# Work instruction
Starting from the top of the entries below and ending with the line containing "## 💡 راهنمای", restate every line word for word, pictures omitted.

# Available data
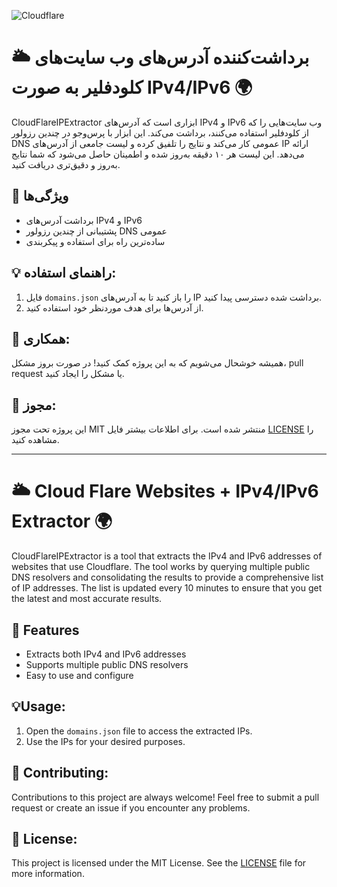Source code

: ![Cloudflare](https://img.shields.io/badge/-Cloudflare-f38020?style=flat-square&logo=Cloudflare&logoColor=white)


# 🌥️ برداشت‌کننده آدرس‌های وب سایت‌های کلودفلیر به صورت IPv4/IPv6 🌍
CloudFlareIPExtractor ابزاری است که آدرس‌های IPv4 و IPv6 وب سایت‌هایی را که از کلودفلیر استفاده می‌کنند، برداشت می‌کند. این ابزار با پرس‌وجو در چندین رزولور DNS عمومی کار می‌کند و نتایج را تلفیق کرده و لیست جامعی از آدرس‌های IP ارائه می‌دهد. این لیست هر ۱۰ دقیقه به‌روز شده و اطمینان حاصل می‌شود که شما نتایج به‌روز و دقیق‌تری دریافت کنید.

## 🌟 ویژگی‌ها

*  برداشت آدرس‌های IPv4 و IPv6
*  پشتیبانی از چندین رزولور DNS عمومی
*  ساده‌ترین راه برای استفاده و پیکربندی

## 💡 راهنمای استفاده:
1. فایل `domains.json` را باز کنید تا به آدرس‌های IP برداشت شده دسترسی پیدا کنید.
2. از آدرس‌ها برای هدف موردنظر خود استفاده کنید.

## 🤝 همکاری:
همیشه خوشحال می‌شویم که به این پروژه کمک کنید! در صورت بروز مشکل، pull request یا مشکل را ایجاد کنید.

## 📃 مجوز:
این پروژه تحت مجوز MIT منتشر شده است. برای اطلاعات بیشتر فایل [LICENSE](https://github.com/hossein-mohseni/CF-Web/blob/main/LICENSE) را مشاهده کنید.





------------------------------------------------------------------------



# 🌥️ Cloud Flare Websites + IPv4/IPv6 Extractor 🌍

CloudFlareIPExtractor is a tool that extracts the IPv4 and IPv6 addresses of websites that use Cloudflare. The tool works by querying multiple public DNS resolvers and consolidating the results to provide a comprehensive list of IP addresses. The list is updated every 10 minutes to ensure that you get the latest and most accurate results.

## 🌟 Features

*  Extracts both IPv4 and IPv6 addresses
*  Supports multiple public DNS resolvers
*  Easy to use and configure

## 💡Usage:

1. Open the `domains.json` file to access the extracted IPs.
2. Use the IPs for your desired purposes.

## 🤝 Contributing:
Contributions to this project are always welcome! Feel free to submit a pull request or create an issue if you encounter any problems.

## 📃 License:
This project is licensed under the MIT License. See the [LICENSE](https://github.com/hossein-mohseni/CF-Web/blob/main/LICENSE) file for more information.

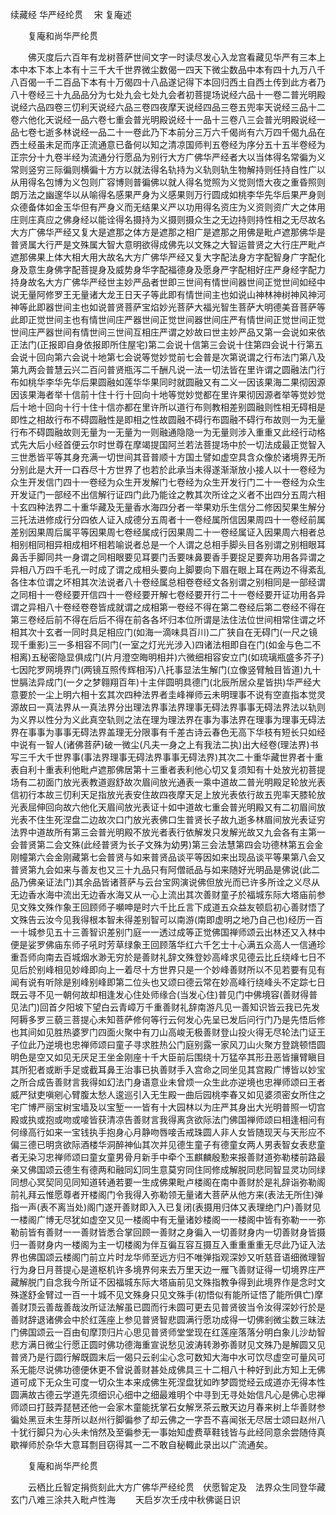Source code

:续藏经   华严经纶贯
　宋 复庵述
　　 

　　复庵和尚华严纶贯

　　佛灭度后六百年有龙树菩萨世间文字一时读尽发心入龙宫看藏见华严有三本上本中本下本上本有十三千大千世界微尘数偈一四天下微尘数品中本有四十九万八千八百偈一千二百品下本有十万偈四十八品遂记得下本回归西土自西土传到此方者乃八十卷经三十九品品分为七处九会七处九会者初菩提场说经六品十一卷二普光明殿说经六品四卷三忉利天说经六品三卷四夜摩天说经四品三卷五兜率天说经三品十二卷六他化天说经一品六卷七重会普光明殿说经十一品十三卷八三会普光明殿说经一品七卷七逝多林说经一品二十一卷此乃下本前分三万六千偈尚有六万四千偈九品在西土经虽未足而序正流通意已备何以知之清凉国师判五卷经为序分五十五半卷经为正宗分十九卷半经为流通分行愿品为别行大方广佛华严经者大以当体得名常徧为义常则竖穷三际徧则横徧十方方以就法得名轨持为义轨则轨生物解持则任持自性广以从用得名包博为义包则广容博则普徧佛以就人得名觉照为义觉则悟大夜之重昏照则朗万法之幽邃华以从喻得名感果严身为义感果则万行圆成如桃李华先华后果严身则众德备体如金玉华但有严身义而无结果义严以功用得名资庄为义资则资广大之体用庄则庄真应之佛身经以能诠得名摄持为义摄则摄众生之无边持则持性相之无尽故名大方广佛华严经又复大是遮那之体方是遮那之相广是遮那之用佛是毗卢遮那佛华是普贤属大行严是文殊属大智大意明欲得成佛先以文殊之大智运普贤之大行庄严毗卢遮那佛果上体大相大用大故名大方广佛华严经又复大字配法身方字配智身广字配化身及意生身佛字配菩提身及威势身华字配福德身及愿身严字配相好庄严身经字配力持身故名大方广佛华严经世主妙严品者世即三世间有情世间器世间正觉世间如经中说无量阿修罗王无量诸大龙王日天子等此即有情世间主也如说山神林神树神风神河神等此即器世间主也如说普贤菩萨宝焰妙光菩萨大福光智生菩萨大明德美音菩萨等此即正觉世间主也有情世间庄严器世间正觉世间器世间庄严有情世间正觉世间正觉世间庄严器世间有情世间三世间互相庄严谓之妙故曰世主妙严品又第一会说如来依正法门(正报即自身依报即所住屋宅)第二会说十信第三会说十住第四会说十行第五会说十回向第六会说十地第七会说等觉妙觉前七会普是次第说谓之行布法门第八及第九两会普慧云兴二百问普贤瓶泻二千酬凡说一法一切法皆在里许谓之圆融法门行布如桃华李华先华后果圆融如莲华华果同时就圆融又有二义一因该果海二果彻因源因该果海者举十信前十住十行十回向十地等觉妙觉都在里许果彻因源者举等觉妙觉后十地十回向十行十住十信亦都在里许所以道行布则教相差别圆融则性相无碍相是即性之相故行布不碍圆融性是即相之性故圆融不碍行布圆融不碍行布故则一为无量行布不碍圆融故则无量为一无量为一则融通隐隐一为无量则涉入重重又此经行动格式先大后小经首便云尔时世尊在摩竭提国阿兰若法菩提场中於一切法成最正觉智入三世悉皆平等其身充满一切世间其音普顺十方国土譬如虚空具含众像於诸境界无所分别此是大开一口吞尽十方世界了也若於此承当未得遂渐渐放小接人以十一卷经为众生开发信门四十一卷经为众生开发解门七卷经为众生开发行门二十一卷经为众生开发证门一部经不出信解行证四门此乃能诠之教其次所诠之义者不出四分五周六相十玄四种法界二十重华藏及无量香水海四分者一举果劝乐生信分二修因契果生解分三托法进修成行分四依人证入成德分五周者十一卷经属所信因果周四十一卷经前属差别因果周后属平等因果周七卷经属成行因果周二十一卷经属证入因果周六相者总相别相同相异相成相坏相若喻说者总是一个人谓之总相手脚头目各别谓之别相眼耳鼻舌手脚同共一身谓之同相眼要见耳要门舌要味鼻要香手要捉足要奔功用各异谓之异相八万四千毛孔一时成了谓之成相头要向上脚要向下眉在眼上耳在两边不得紊乱各住本位谓之坏相其次法说者八十卷经属总相卷卷经文各别谓之别相同是一部经谓之同相十一卷经要开信四十一卷经要开解七卷经要开行二十一卷经要开证功用各异谓之异相八十卷经卷卷皆成就谓之成相第一卷经不得在第二卷经后第二卷经不得在第三卷经后前不得在后后不得在前各各坏归本位所谓是法住法位世间相常住谓之坏相其次十玄者一同时具足相应门(如海一滴味具百川)二广狭自在无碍门(一尺之镜现千重影)三一多相容不同门(一室之灯光光涉入)四诸法相即自在门(如金与色二不相离)五秘密隐显俱成门(片月澄空晦明相并)六微细相容安立门(如琉璃瓶盛多芥子)七因陀罗网境界门(两镜互照传辉相泻)八托事显法生解门(立像竖臂触目皆道)九十世膈法异成门(一夕之梦翱翔百年)十主伴圆明具德门(北辰所居众星皆拱)华严经大意要於一尘上明六相十玄其次四种法界者圭峰禅师云未明理事不说有空直指本觉灵源故曰一真法界从一真法界分出理法界事法界理事无碍法界事事无碍法界法以轨则为义界以性分为义此真空轨则之法在理为理法界在事为事法界在理事为理事无碍法界在事事为事事无碍法界盖理无分限事有千差古诗云春色无高下华枝有短长只如经中说有一智人(诸佛菩萨)破一微尘(凡夫一身之上有我法二执)出大经卷(理法界)书写三千大千世界事(事法界理事无碍法界事事无碍法界)其次二十重华藏世界者十重表自利十重表利他毗卢遮那佛居第十三重者表利他心切又复须知有十处放光初菩提场有二初面门放光表教道遐舒故次眉间放光通表一乘中道故二普光明殿足轮放光表信初行本故三忉利天足指放光表安住故四夜摩天足上放光表依行故五兜率天膝轮放光表屈伸回向故六他化天眉间放光表证十如中道故七重会普光明殿又有二初眉间放光表不住生死涅盘二边故次口门放光表佛口生普贤长子故九逝多林眉间放光表证穷法界中道故所有第三会普光明殿不放光者表行依解发只发解光故又九会各有主第一会普贤第二会文殊(此经普贤为长子文殊为幼男)第三会法慧第四会功德林第五会金刚幢第六会金刚藏第七会普贤与如来普贤品谈平等因如来出现品谈平等果第八会又普贤第九会如来与善友也又三十九品只有阿僧祇品与如来随好光明品是佛说(此二品乃佛亲证法门)其余品皆诸菩萨与云台宝网演说佛但放光而已许多所诠之义尽从无边香水海中流出无边香水海又从一心上流出其次善财童子於福城东际大塔庙前参见文殊文殊作象王回顾师子嚬呻是时六千比丘言下成道五众益友顿启初心善财悟了文殊告云汝今见我得根本智未得差别智可以南游(南即虚明之地乃自己也)经历一百一十城参见五十三善智识差别门庭一一透过成等正觉佛国禅师颂云出林还又入林中便是娑罗佛庙东师子吼时芳草绿象王回顾落华红六千乞士十心满五众高人一信通珍重吾师向南去百城烟水渺无穷於是善财礼辞文殊登妙高峰求见德云比丘绕峰七日不见后於别峰相见妙峰即向上一着尽十方世界只是一个妙峰善财所以不见若要有见有闻有说有听除是别峰别峰即第二位头也又颂曰德云常在妙高峰行绕峰头不定踪七日既云寻不见一朝何故却相逢发心住处师缘合(当发心住)普见门中佛境容(善财得普见法门)回首夕阳坡下望白云青嶂万千重善财礼辞南游凡见一善知识皆云我已先发阿耨多罗三藐三菩提心未知菩萨修何等行云何发心先呈已发后问行门乃是先悟后修也其间如见胜热婆罗门四面火聚中有刀山高峻无极善财登山投火得无尽轮法门证王子位此乃逆境也忠禅师颂曰童子寻求胜热公门庭别露一家风刀山火聚方登跳顿悟圆明色是空又如见无厌足王坐金刚座十千大臣前后围绕十万猛卒其形丑恶皆攘臂瞋目其所犯者或断手足或截耳鼻王治事已执善财手入宫命之同坐见其宫殿广博皆以妙宝之所合成告善财言我得如幻法门身语意业未曾烦一众生此亦逆境也忠禅师颂曰王者威严狱吏嗔剜心臂腹太愁人逡巡引入无生殿一曲后园桃李春又如见婆须密女所住之宅广博严丽宝树宝墙及以宝堑一一皆有十大园林以为庄严其身出大光明普照一切宫殿或执或抱或吻或唼皆获清凉告善财言我得离贪欲际法门佛国禅师颂曰相逢相问有何缘高行如来一宝钱执手抱身心月静吻唇唼舌戒珠圆人非人女皆随现天与天形应不偏三德已明贪欲际酒楼华洞醉神仙其次并见德生童子有德童女两人男表智女表悲童者无染习忠禅师颂曰童女童男骨月新手中牵个玉麒麟殷懃来报善财道弥勒楼前路最亲又佛国颂云德生有德两和融同幻同生意莫穷同住同修成解脱同悲同智显灵功同绿同想心冥契同见同知道转通若要一生成佛果毗卢楼阁在南中善财於是礼辞诣弥勒阁前礼拜云惟愿尊者开楼阁门令我得入弥勒领无量诸大菩萨从他方来(表法无所住)弹指一声(表不离当处)阁门遂开善财即入入已复闭(表摄用归体又表理绝门户)善财见一楼阁广博无尽犹如虚空又见一楼阁中有无量诸妙楼阁一一楼阁中皆有弥勒一一弥勒前皆有善财一一善财皆悉合掌回顾一善财之身徧入一切善财身内一切善财身皆摄归一善财身内一楼阁为主一切楼阁为伴互徧互容互摄互入重重重重无尽此乃证入法界也佛国颂云楼阁门前立片时龙华师至远方归不唯弹指观深妙又听慈音语细微理智行为身日月菩提心是道枢机许多境界何来去万里天边一雁飞善财证得一切境界庄严藏解脱门自念我今所证不因福城东际大塔庙前见文殊指教争得到此境界作是念时文殊遂舒金臂过一百一十城不见文殊身只见文殊手(初悟似有能所证悟了能所俱亡)摩善财顶云善哉善哉汝所证法解虽已圆而行未圆可更去见普贤彼当令汝得深妙行於是善财辞退诸佛会中於红莲座上参见普贤智悲圆满行愿功成得一切佛剎微尘数三昧法门佛国颂云一百由旬摩顶归片心思见普贤师堂堂现在红莲座落落分明白象儿沙劫智悲方满日微尘行愿正圆时佛功德海重宣说愁见波涛转渺弥善财见文殊乃是解圆又见普贤乃是行圆行解既圆末后一偈只云剎尘心念可数知大海中水可饮尽虚空可量风可系无能尽说佛功德便休更不曾说善财甚处成佛具三十二相八十种好到此方知上无佛道可成下无众生可度一切众生本来成佛生死涅盘犹如昨梦圆觉经云成道亦无得本性圆满故古德云学道先须细识心细中之细最难明个中寻到无寻处始信凡心是佛心忠禅师颂曰打鼓弄琵琶还他一会家木童能抚掌石女解烹茶云散天边月春来树上华善财参徧处黑豆未生芽所以赵州行脚徧参了却云佛之一字吾不喜闻张无尽居士颂曰赵州八十犹行脚只为心头未悄然及至徧参无一事始知虚费草鞋钱皆与此经同意余尝随侍真歇禅师於杂华大意耳剽目窃得其一二不敢自秘輙此录出以广流通矣。

　　复庵和尚华严纶贯

　　云栖比丘智定捐赀刻此大方广佛华严经纶贯　伏愿智定及　法界众生同登华藏玄门八难三涂共入毗卢性海
　　天启岁次壬戌中秋佛诞日识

# Completed task
Source code

: ![Cloudflare](https://img.shields.io/badge/-Cloudflare-f38020?style=flat-square&logo=Cloudflare&logoColor=white)


# 🌥️ برداشت‌کننده آدرس‌های وب سایت‌های کلودفلیر به صورت IPv4/IPv6 🌍
CloudFlareIPExtractor ابزاری است که آدرس‌های IPv4 و IPv6 وب سایت‌هایی را که از کلودفلیر استفاده می‌کنند، برداشت می‌کند. این ابزار با پرس‌وجو در چندین رزولور DNS عمومی کار می‌کند و نتایج را تلفیق کرده و لیست جامعی از آدرس‌های IP ارائه می‌دهد. این لیست هر ۱۰ دقیقه به‌روز شده و اطمینان حاصل می‌شود که شما نتایج به‌روز و دقیق‌تری دریافت کنید.

## 🌟 ویژگی‌ها

*  برداشت آدرس‌های IPv4 و IPv6
*  پشتیبانی از چندین رزولور DNS عمومی
*  ساده‌ترین راه برای استفاده و پیکربندی

## 💡 راهنمای استفاده:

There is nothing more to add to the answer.